── Dataset content ──

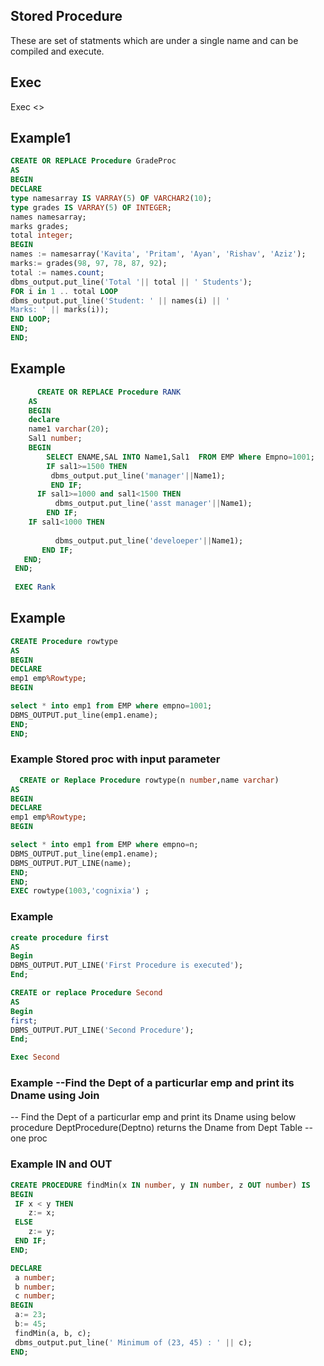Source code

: ## Stored Procedure
These are set of statments which are under a single name and can be compiled and execute.

## Exec
Exec <<Procedure Name>>
  

## Example1
```sql
CREATE OR REPLACE Procedure GradeProc 
AS
BEGIN
DECLARE
type namesarray IS VARRAY(5) OF VARCHAR2(10);
type grades IS VARRAY(5) OF INTEGER;
names namesarray;
marks grades;
total integer;
BEGIN
names := namesarray('Kavita', 'Pritam', 'Ayan', 'Rishav', 'Aziz');
marks:= grades(98, 97, 78, 87, 92);
total := names.count;
dbms_output.put_line('Total '|| total || ' Students');
FOR i in 1 .. total LOOP
dbms_output.put_line('Student: ' || names(i) || '
Marks: ' || marks(i));
END LOOP;
END;
END;

```
## Example
```sql
      CREATE OR REPLACE Procedure RANK
    AS
    BEGIN
    declare
    name1 varchar(20);
    Sal1 number;
    BEGIN
        SELECT ENAME,SAL INTO Name1,Sal1  FROM EMP Where Empno=1001;
        IF sal1>=1500 THEN
         dbms_output.put_line('manager'||Name1);
         END IF;
      IF sal1>=1000 and sal1<1500 THEN
          dbms_output.put_line('asst manager'||Name1);
        END IF;
    IF sal1<1000 THEN
     
          dbms_output.put_line('develoeper'||Name1);
       END IF;
   END;
 END;
 
 EXEC Rank
```  

 ## Example 
  ```sql
  CREATE Procedure rowtype
AS
BEGIN
DECLARE
emp1 emp%Rowtype;
BEGIN

select * into emp1 from EMP where empno=1001;
DBMS_OUTPUT.put_line(emp1.ename);
END;
END;  
 ```
  
### Example Stored proc with input parameter
```sql
  CREATE or Replace Procedure rowtype(n number,name varchar)
AS
BEGIN
DECLARE
emp1 emp%Rowtype;
BEGIN

select * into emp1 from EMP where empno=n;
DBMS_OUTPUT.put_line(emp1.ename);
DBMS_OUTPUT.PUT_LINE(name);
END;
END;
EXEC rowtype(1003,'cognixia') ; 
```  

  ### Example
  ```sql
  create procedure first
AS
Begin
DBMS_OUTPUT.PUT_LINE('First Procedure is executed');
End;

CREATE or replace Procedure Second
AS
Begin
first;
DBMS_OUTPUT.PUT_LINE('Second Procedure');
End;

Exec Second
  ```
  ### Example --Find the Dept of a particurlar emp and print its Dname using Join
-- Find the Dept of a particurlar emp and print its Dname using below procedure
   DeptProcedure(Deptno) returns the Dname from Dept Table --one proc

  ### Example IN and OUT
  ```sql
  CREATE PROCEDURE findMin(x IN number, y IN number, z OUT number) IS 
BEGIN 
   IF x < y THEN 
      z:= x; 
   ELSE 
      z:= y; 
   END IF; 
END;   

DECLARE 
   a number; 
   b number; 
   c number;
BEGIN 
   a:= 23; 
   b:= 45; 
   findMin(a, b, c); 
   dbms_output.put_line(' Minimum of (23, 45) : ' || c); 
END; 



  ```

───

Work to complete:
Check each line above for the word "THEN" and give the number of lines that have it, nothing else.

Result of this exercise:
4